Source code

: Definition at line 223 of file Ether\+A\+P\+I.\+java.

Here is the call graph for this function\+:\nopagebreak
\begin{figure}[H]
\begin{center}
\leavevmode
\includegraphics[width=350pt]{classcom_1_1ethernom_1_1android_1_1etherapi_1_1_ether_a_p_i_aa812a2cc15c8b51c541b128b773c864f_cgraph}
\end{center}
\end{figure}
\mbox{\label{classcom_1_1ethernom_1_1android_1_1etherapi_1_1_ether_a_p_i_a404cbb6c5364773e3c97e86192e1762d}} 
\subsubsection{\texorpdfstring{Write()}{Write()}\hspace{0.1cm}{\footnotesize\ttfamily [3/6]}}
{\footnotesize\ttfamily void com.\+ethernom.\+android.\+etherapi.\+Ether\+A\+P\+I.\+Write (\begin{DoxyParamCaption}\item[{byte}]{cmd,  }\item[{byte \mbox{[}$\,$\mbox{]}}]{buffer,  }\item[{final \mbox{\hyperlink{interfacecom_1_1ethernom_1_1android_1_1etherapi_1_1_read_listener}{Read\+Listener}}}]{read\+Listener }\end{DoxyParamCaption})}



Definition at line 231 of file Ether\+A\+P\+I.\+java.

● ● ● ● ●

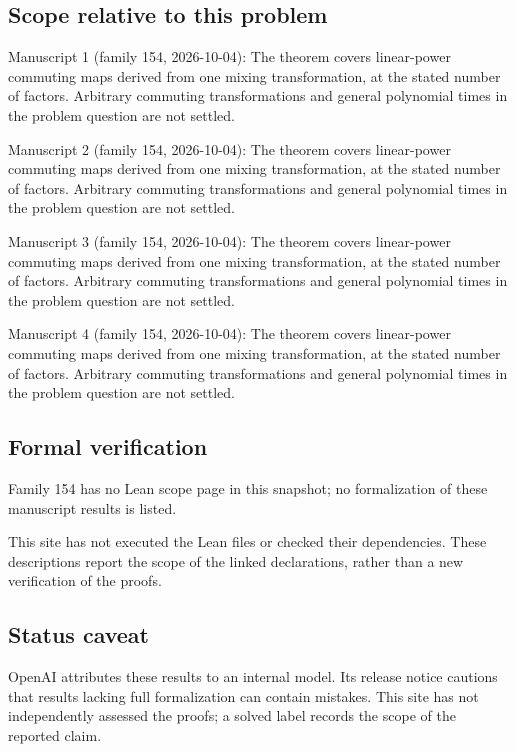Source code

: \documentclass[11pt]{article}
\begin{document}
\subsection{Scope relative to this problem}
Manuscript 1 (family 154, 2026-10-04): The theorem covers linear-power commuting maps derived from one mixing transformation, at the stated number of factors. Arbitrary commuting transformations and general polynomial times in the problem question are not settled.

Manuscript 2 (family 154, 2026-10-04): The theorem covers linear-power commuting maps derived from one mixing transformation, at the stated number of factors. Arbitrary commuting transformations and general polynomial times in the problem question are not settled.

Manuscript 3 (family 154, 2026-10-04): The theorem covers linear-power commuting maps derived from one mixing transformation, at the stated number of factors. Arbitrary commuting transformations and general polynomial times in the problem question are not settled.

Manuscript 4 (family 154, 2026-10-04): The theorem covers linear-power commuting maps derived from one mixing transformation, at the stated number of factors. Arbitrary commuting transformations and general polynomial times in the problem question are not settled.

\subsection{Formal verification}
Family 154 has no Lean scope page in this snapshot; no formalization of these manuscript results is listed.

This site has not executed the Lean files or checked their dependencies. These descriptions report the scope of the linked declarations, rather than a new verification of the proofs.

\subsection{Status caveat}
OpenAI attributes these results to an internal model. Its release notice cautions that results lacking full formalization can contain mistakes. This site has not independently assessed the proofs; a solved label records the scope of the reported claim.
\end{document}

● ● ● ● ●

Task description: Extract, from the material above, each line holding the word "Lean".

Output of the exercise:
Family 154 has no Lean scope page in this snapshot; no formalization of these manuscript results is listed.
This site has not executed the Lean files or checked their dependencies. These descriptions report the scope of the linked declarations, rather than a new verification of the proofs.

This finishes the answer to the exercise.